[SOURCE INFORMATION Boundary: Start]

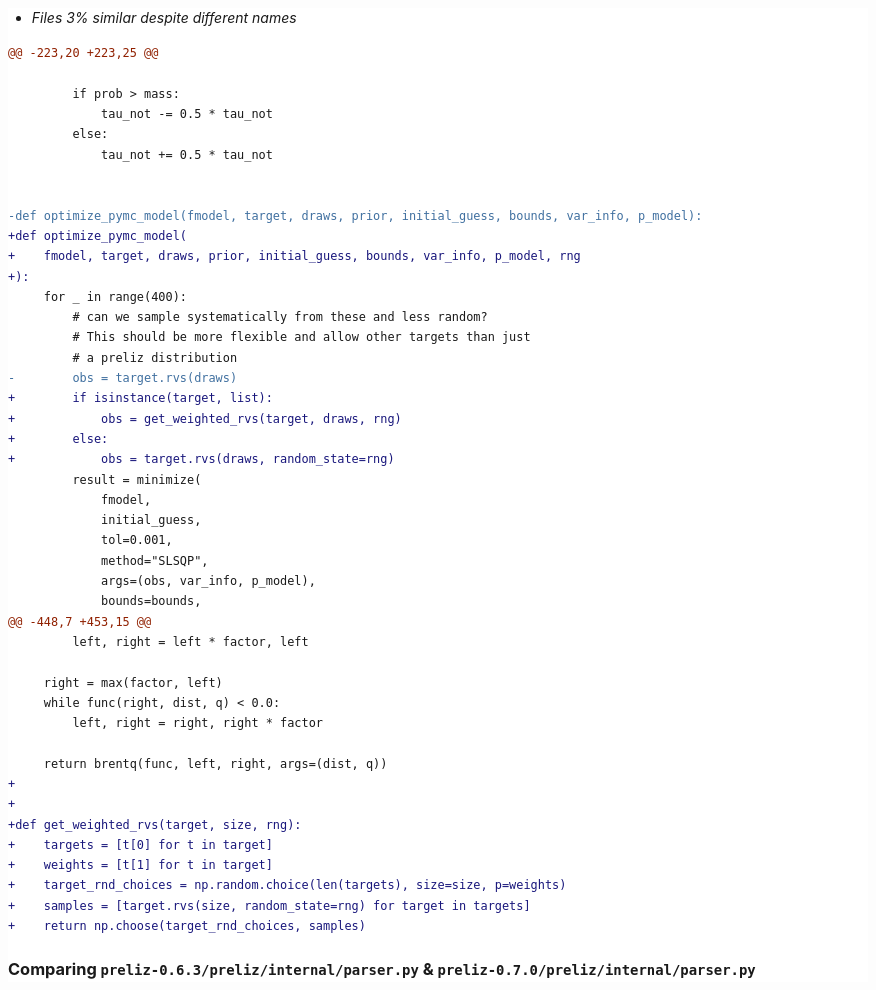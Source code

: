  * *Files 3% similar despite different names*

```diff
@@ -223,20 +223,25 @@
 
         if prob > mass:
             tau_not -= 0.5 * tau_not
         else:
             tau_not += 0.5 * tau_not
 
 
-def optimize_pymc_model(fmodel, target, draws, prior, initial_guess, bounds, var_info, p_model):
+def optimize_pymc_model(
+    fmodel, target, draws, prior, initial_guess, bounds, var_info, p_model, rng
+):
     for _ in range(400):
         # can we sample systematically from these and less random?
         # This should be more flexible and allow other targets than just
         # a preliz distribution
-        obs = target.rvs(draws)
+        if isinstance(target, list):
+            obs = get_weighted_rvs(target, draws, rng)
+        else:
+            obs = target.rvs(draws, random_state=rng)
         result = minimize(
             fmodel,
             initial_guess,
             tol=0.001,
             method="SLSQP",
             args=(obs, var_info, p_model),
             bounds=bounds,
@@ -448,7 +453,15 @@
         left, right = left * factor, left
 
     right = max(factor, left)
     while func(right, dist, q) < 0.0:
         left, right = right, right * factor
 
     return brentq(func, left, right, args=(dist, q))
+
+
+def get_weighted_rvs(target, size, rng):
+    targets = [t[0] for t in target]
+    weights = [t[1] for t in target]
+    target_rnd_choices = np.random.choice(len(targets), size=size, p=weights)
+    samples = [target.rvs(size, random_state=rng) for target in targets]
+    return np.choose(target_rnd_choices, samples)
```

### Comparing `preliz-0.6.3/preliz/internal/parser.py` & `preliz-0.7.0/preliz/internal/parser.py`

[SOURCE INFORMATION Boundary: End]

### PROBLEM REQUIREMENTS
Say only how many lines among the entries above contain the string "size".

### RESPONSE FOR THIS EXERCISE
3